● Description of the task:
Where a line contains "конкурировать. Например, один", start there and write out that line and each one after it, word for word, through the final line of the entries; add nothing else.

━━━ Listed records

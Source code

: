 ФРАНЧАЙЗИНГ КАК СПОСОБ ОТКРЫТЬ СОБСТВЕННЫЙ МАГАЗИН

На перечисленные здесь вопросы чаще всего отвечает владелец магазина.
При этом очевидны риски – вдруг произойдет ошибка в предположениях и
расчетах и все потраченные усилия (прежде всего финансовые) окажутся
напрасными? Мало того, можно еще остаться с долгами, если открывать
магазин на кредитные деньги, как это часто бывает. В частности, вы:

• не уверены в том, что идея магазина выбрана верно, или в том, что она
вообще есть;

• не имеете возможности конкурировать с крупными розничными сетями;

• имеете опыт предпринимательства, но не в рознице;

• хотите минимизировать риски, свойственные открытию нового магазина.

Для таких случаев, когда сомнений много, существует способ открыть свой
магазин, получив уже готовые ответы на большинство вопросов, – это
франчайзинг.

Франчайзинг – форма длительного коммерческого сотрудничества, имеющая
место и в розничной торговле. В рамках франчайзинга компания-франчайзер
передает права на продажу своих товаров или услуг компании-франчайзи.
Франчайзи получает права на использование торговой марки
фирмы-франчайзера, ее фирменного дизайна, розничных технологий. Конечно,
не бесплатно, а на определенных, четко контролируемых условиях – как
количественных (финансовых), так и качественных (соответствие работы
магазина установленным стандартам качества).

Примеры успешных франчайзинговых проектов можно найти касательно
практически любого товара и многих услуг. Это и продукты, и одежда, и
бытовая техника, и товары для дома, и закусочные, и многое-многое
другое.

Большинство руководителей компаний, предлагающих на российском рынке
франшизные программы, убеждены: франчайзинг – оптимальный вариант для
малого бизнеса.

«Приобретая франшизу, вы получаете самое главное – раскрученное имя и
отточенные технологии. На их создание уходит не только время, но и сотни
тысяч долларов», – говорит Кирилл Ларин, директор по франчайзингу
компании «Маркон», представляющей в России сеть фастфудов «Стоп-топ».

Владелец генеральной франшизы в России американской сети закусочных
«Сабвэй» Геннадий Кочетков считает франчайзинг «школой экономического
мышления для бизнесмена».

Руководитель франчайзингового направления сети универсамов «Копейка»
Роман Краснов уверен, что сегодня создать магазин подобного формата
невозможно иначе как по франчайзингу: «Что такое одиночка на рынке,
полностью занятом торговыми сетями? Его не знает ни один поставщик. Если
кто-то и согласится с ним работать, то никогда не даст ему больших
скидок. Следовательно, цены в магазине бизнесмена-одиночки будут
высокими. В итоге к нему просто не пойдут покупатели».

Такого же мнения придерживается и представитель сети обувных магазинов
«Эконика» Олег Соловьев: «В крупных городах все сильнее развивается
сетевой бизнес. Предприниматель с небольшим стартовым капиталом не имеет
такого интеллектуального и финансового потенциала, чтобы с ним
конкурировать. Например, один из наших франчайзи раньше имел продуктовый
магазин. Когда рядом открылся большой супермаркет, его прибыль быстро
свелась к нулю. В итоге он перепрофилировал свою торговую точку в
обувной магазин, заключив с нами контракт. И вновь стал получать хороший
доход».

━━━━━━

● Output for this task:
конкурировать. Например, один из наших франчайзи раньше имел продуктовый
магазин. Когда рядом открылся большой супермаркет, его прибыль быстро
свелась к нулю. В итоге он перепрофилировал свою торговую точку в
обувной магазин, заключив с нами контракт. И вновь стал получать хороший
доход».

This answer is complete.